1. C_{col}(P) coincides with the tree-width of the pattern P within a logarithmic factor.
This shows that the previously known upper bound by Alon, Yuster, Zwick is almost
tight.
2. We give a characterization of C_{ave}(P) in purely combinatorial terms within a multiplicative factor of 2.
This shows that the lower bound technique of Rossman is essentially tight, for any
pattern P whatsoever.
3. We prove that if Q is a minor of P then Subgraph_{col}(Q) is
reducible to Subgraph_{col}(P) via a linear-size monotone projection.

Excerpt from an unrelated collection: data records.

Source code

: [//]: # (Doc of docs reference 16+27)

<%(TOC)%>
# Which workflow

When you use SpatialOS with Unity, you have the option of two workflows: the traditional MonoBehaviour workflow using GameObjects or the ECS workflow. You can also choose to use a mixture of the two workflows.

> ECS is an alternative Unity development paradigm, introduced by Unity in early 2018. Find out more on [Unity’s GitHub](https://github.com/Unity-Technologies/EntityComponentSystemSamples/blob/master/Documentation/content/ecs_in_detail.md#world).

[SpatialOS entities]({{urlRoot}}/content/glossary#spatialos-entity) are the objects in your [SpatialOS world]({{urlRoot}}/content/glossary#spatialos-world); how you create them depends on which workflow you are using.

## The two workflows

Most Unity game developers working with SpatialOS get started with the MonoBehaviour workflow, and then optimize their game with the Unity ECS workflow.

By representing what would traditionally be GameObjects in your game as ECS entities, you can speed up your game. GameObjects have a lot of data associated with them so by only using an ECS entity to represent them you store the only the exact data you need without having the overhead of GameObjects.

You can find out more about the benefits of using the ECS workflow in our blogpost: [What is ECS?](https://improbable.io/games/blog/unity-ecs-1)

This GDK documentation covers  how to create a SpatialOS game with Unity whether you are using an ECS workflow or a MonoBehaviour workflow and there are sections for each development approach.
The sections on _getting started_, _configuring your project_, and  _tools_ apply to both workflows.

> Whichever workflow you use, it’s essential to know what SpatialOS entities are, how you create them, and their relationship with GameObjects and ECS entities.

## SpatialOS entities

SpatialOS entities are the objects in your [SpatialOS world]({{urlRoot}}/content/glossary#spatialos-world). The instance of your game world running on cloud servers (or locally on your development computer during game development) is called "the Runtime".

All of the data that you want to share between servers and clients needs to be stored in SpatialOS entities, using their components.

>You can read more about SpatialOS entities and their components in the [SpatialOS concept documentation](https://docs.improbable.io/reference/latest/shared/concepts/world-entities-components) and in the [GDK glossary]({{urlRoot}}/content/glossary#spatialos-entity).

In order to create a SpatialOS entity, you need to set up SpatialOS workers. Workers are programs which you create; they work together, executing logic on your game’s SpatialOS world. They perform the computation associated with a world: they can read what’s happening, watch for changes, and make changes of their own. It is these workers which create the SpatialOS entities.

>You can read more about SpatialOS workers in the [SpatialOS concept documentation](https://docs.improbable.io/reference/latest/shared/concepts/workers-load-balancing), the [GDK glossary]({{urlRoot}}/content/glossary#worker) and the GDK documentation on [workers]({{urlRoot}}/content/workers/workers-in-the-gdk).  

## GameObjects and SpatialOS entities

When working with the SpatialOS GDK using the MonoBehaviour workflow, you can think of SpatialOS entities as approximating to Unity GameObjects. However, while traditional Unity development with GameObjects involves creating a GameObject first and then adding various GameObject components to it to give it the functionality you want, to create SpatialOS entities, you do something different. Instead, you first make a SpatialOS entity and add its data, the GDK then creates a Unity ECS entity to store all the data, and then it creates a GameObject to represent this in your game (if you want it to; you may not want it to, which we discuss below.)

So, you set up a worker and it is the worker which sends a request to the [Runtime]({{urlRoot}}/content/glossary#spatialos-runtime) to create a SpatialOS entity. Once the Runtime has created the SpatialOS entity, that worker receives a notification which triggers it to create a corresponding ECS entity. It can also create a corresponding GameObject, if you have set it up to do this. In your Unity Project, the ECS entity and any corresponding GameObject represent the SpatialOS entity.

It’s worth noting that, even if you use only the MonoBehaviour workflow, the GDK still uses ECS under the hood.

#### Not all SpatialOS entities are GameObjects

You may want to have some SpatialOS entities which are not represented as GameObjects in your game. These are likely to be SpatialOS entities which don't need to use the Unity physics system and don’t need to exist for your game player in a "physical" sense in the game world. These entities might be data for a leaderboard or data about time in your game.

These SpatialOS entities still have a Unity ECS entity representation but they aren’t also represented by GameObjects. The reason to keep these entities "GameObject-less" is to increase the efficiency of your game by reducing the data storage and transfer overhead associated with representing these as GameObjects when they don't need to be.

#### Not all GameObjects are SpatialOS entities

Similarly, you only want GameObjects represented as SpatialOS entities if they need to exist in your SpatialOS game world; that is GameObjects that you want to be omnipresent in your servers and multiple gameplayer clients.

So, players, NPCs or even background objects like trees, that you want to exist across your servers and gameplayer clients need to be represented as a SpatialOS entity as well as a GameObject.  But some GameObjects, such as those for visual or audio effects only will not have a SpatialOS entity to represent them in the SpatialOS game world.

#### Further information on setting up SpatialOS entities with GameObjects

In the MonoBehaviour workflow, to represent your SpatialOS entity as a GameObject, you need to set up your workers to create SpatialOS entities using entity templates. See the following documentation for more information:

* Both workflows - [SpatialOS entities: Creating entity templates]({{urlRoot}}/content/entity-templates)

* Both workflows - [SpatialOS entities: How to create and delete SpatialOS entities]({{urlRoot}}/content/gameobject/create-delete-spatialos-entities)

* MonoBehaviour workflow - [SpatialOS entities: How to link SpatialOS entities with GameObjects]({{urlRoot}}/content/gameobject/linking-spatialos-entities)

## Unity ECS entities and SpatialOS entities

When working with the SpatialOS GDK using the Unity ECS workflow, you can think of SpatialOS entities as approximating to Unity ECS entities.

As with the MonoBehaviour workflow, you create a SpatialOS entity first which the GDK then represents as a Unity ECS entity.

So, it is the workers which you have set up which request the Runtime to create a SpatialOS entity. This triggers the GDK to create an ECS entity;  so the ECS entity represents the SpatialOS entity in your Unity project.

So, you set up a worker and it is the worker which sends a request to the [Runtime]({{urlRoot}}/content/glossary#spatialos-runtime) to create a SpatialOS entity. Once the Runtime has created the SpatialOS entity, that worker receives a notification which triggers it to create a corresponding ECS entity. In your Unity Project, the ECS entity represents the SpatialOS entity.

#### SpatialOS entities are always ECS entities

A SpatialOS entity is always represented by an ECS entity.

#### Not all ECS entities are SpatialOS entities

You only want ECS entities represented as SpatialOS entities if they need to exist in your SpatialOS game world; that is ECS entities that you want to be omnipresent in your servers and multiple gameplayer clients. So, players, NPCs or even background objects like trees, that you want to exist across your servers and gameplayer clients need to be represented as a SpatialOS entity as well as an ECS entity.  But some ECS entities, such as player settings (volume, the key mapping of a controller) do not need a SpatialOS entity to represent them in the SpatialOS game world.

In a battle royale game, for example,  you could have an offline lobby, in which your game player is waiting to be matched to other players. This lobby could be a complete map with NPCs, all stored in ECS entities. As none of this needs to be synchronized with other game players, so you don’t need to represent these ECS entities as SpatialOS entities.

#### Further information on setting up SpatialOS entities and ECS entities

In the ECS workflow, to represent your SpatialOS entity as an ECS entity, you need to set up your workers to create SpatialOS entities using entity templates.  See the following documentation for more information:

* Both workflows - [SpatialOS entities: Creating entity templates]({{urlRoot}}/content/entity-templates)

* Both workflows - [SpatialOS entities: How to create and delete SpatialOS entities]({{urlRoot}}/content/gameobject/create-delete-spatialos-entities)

At the same time, we show that there is no monotone projection
whatsoever that reduces Subgraph(M_3) to Subgraph(P_3 + M_2) (P_3 is a path on 3 vertices, M_k is a matching with k
edges, and ``+'' stands for the disjoint union). This result strongly
suggests that the colorful version of the subgraph isomorphism problem is
much better structured and well-behaved than the standard (worst-case,
uncolored) one.